Input material:
--- START ---
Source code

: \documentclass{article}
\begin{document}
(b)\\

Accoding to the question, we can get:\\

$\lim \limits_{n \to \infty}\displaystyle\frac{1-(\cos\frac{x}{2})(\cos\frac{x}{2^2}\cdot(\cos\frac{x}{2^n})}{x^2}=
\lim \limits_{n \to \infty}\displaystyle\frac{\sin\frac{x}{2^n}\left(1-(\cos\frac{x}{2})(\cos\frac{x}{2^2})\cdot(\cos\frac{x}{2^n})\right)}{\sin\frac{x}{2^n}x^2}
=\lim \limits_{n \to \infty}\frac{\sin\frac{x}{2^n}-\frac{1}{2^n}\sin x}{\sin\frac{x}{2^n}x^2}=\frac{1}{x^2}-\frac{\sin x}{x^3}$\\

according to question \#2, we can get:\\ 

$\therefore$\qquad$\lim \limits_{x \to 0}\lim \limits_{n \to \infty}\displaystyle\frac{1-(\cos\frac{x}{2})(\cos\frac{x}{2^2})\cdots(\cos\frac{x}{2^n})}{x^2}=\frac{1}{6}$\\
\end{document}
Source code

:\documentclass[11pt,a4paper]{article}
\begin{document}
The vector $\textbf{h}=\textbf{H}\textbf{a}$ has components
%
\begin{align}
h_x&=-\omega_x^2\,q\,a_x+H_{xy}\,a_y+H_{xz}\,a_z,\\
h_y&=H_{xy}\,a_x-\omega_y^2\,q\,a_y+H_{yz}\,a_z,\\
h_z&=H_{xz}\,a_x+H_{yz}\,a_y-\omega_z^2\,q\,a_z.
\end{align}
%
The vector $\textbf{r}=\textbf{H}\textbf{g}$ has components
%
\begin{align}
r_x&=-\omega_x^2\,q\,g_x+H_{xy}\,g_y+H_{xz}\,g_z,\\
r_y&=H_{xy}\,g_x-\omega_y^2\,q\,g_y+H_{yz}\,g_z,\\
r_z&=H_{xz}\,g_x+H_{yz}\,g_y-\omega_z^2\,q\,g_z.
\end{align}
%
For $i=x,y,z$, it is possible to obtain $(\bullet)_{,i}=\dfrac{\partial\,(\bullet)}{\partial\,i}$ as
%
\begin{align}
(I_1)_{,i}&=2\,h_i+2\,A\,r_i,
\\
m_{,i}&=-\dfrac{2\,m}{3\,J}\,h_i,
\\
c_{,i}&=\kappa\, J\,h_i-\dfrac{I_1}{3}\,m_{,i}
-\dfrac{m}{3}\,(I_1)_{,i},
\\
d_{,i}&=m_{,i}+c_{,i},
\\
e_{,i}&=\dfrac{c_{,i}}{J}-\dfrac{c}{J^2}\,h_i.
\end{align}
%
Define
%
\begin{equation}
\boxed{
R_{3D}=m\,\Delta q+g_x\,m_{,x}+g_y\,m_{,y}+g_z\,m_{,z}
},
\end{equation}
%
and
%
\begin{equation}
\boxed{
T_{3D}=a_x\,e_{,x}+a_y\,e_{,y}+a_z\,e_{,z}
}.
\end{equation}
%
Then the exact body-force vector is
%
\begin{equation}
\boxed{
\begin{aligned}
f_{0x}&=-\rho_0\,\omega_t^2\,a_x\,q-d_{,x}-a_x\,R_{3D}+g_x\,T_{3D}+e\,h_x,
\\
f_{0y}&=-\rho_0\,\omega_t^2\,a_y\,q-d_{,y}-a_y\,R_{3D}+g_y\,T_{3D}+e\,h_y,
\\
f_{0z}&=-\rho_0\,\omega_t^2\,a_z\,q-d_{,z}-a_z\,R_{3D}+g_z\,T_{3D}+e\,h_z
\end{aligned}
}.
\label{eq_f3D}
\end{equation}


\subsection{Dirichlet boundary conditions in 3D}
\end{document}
--- END ---
What you need to do:
Would you reproduce the whole listing exactly as it stands?

Task answer:
Source code

: \documentclass{article}
\begin{document}
(b)\\

Accoding to the question, we can get:\\

$\lim \limits_{n \to \infty}\displaystyle\frac{1-(\cos\frac{x}{2})(\cos\frac{x}{2^2}\cdot(\cos\frac{x}{2^n})}{x^2}=
\lim \limits_{n \to \infty}\displaystyle\frac{\sin\frac{x}{2^n}\left(1-(\cos\frac{x}{2})(\cos\frac{x}{2^2})\cdot(\cos\frac{x}{2^n})\right)}{\sin\frac{x}{2^n}x^2}
=\lim \limits_{n \to \infty}\frac{\sin\frac{x}{2^n}-\frac{1}{2^n}\sin x}{\sin\frac{x}{2^n}x^2}=\frac{1}{x^2}-\frac{\sin x}{x^3}$\\

according to question \#2, we can get:\\ 

$\therefore$\qquad$\lim \limits_{x \to 0}\lim \limits_{n \to \infty}\displaystyle\frac{1-(\cos\frac{x}{2})(\cos\frac{x}{2^2})\cdots(\cos\frac{x}{2^n})}{x^2}=\frac{1}{6}$\\
\end{document}
Source code

:\documentclass[11pt,a4paper]{article}
\begin{document}
The vector $\textbf{h}=\textbf{H}\textbf{a}$ has components
%
\begin{align}
h_x&=-\omega_x^2\,q\,a_x+H_{xy}\,a_y+H_{xz}\,a_z,\\
h_y&=H_{xy}\,a_x-\omega_y^2\,q\,a_y+H_{yz}\,a_z,\\
h_z&=H_{xz}\,a_x+H_{yz}\,a_y-\omega_z^2\,q\,a_z.
\end{align}
%
The vector $\textbf{r}=\textbf{H}\textbf{g}$ has components
%
\begin{align}
r_x&=-\omega_x^2\,q\,g_x+H_{xy}\,g_y+H_{xz}\,g_z,\\
r_y&=H_{xy}\,g_x-\omega_y^2\,q\,g_y+H_{yz}\,g_z,\\
r_z&=H_{xz}\,g_x+H_{yz}\,g_y-\omega_z^2\,q\,g_z.
\end{align}
%
For $i=x,y,z$, it is possible to obtain $(\bullet)_{,i}=\dfrac{\partial\,(\bullet)}{\partial\,i}$ as
%
\begin{align}
(I_1)_{,i}&=2\,h_i+2\,A\,r_i,
\\
m_{,i}&=-\dfrac{2\,m}{3\,J}\,h_i,
\\
c_{,i}&=\kappa\, J\,h_i-\dfrac{I_1}{3}\,m_{,i}
-\dfrac{m}{3}\,(I_1)_{,i},
\\
d_{,i}&=m_{,i}+c_{,i},
\\
e_{,i}&=\dfrac{c_{,i}}{J}-\dfrac{c}{J^2}\,h_i.
\end{align}
%
Define
%
\begin{equation}
\boxed{
R_{3D}=m\,\Delta q+g_x\,m_{,x}+g_y\,m_{,y}+g_z\,m_{,z}
},
\end{equation}
%
and
%
\begin{equation}
\boxed{
T_{3D}=a_x\,e_{,x}+a_y\,e_{,y}+a_z\,e_{,z}
}.
\end{equation}
%
Then the exact body-force vector is
%
\begin{equation}
\boxed{
\begin{aligned}
f_{0x}&=-\rho_0\,\omega_t^2\,a_x\,q-d_{,x}-a_x\,R_{3D}+g_x\,T_{3D}+e\,h_x,
\\
f_{0y}&=-\rho_0\,\omega_t^2\,a_y\,q-d_{,y}-a_y\,R_{3D}+g_y\,T_{3D}+e\,h_y,
\\
f_{0z}&=-\rho_0\,\omega_t^2\,a_z\,q-d_{,z}-a_z\,R_{3D}+g_z\,T_{3D}+e\,h_z
\end{aligned}
}.
\label{eq_f3D}
\end{equation}


\subsection{Dirichlet boundary conditions in 3D}
\end{document}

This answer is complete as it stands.